<<<<

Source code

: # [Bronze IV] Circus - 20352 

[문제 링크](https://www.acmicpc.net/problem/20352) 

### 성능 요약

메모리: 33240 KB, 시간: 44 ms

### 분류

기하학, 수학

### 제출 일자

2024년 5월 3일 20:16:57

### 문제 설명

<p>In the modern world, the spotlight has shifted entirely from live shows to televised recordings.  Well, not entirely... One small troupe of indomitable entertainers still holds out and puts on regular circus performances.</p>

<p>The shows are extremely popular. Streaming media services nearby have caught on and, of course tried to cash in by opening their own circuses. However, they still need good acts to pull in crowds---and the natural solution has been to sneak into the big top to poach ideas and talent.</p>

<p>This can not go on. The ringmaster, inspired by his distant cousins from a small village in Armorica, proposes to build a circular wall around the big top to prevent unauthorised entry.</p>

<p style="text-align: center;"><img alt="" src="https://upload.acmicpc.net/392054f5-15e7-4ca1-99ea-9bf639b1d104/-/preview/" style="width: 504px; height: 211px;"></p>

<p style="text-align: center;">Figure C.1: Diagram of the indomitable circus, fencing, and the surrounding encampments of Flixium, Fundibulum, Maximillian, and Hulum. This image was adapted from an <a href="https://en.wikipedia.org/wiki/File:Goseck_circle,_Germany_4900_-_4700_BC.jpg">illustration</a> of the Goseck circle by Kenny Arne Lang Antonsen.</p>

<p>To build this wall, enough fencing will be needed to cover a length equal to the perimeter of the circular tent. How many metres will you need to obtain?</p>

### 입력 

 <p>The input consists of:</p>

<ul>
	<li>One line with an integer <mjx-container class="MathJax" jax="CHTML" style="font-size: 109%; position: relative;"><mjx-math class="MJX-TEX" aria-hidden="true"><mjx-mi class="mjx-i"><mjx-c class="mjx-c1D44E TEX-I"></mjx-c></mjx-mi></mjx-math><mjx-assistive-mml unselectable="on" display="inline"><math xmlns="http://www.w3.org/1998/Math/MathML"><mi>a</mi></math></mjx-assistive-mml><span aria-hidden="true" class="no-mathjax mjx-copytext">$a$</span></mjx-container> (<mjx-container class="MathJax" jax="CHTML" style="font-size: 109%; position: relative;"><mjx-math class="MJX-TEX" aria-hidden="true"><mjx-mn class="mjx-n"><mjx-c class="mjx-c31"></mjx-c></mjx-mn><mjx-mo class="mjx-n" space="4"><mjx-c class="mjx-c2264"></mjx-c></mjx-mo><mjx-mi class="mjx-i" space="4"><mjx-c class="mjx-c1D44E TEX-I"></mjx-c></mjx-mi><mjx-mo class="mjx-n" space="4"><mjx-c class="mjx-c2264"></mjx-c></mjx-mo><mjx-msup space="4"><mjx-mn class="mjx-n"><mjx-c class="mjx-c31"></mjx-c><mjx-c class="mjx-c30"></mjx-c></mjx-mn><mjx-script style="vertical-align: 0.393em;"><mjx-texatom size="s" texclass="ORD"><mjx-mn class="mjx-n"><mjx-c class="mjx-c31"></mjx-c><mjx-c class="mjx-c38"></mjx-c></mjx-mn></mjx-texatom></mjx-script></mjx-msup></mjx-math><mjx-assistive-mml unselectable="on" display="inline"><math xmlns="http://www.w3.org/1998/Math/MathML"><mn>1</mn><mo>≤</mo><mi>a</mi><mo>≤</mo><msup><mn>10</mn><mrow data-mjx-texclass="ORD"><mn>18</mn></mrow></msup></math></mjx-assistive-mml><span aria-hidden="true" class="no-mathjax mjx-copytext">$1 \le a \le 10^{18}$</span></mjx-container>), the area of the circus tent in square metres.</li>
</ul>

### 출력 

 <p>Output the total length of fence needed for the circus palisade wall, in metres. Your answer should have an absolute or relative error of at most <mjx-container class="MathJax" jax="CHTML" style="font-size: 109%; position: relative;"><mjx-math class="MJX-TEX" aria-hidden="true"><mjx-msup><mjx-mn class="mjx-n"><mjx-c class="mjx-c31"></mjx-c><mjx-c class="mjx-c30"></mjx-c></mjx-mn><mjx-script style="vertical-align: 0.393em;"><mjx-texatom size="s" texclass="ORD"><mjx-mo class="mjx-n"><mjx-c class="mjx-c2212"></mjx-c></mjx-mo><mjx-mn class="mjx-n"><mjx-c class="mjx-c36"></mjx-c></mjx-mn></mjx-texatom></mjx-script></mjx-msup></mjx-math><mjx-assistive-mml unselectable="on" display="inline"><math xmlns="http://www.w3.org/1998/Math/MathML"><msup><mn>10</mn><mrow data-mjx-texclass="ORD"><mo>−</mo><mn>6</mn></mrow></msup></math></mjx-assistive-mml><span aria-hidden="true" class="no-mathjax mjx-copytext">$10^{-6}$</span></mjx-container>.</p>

>>>>

**Directions:**
Would you print exactly, and only, the lines of the data above from the line with "<p>In the modern" through the line with "<p>The shows are", inclusive?

**Solution below:**
<p>In the modern world, the spotlight has shifted entirely from live shows to televised recordings.  Well, not entirely... One small troupe of indomitable entertainers still holds out and puts on regular circus performances.</p>

<p>The shows are extremely popular. Streaming media services nearby have caught on and, of course tried to cash in by opening their own circuses. However, they still need good acts to pull in crowds---and the natural solution has been to sneak into the big top to poach ideas and talent.</p>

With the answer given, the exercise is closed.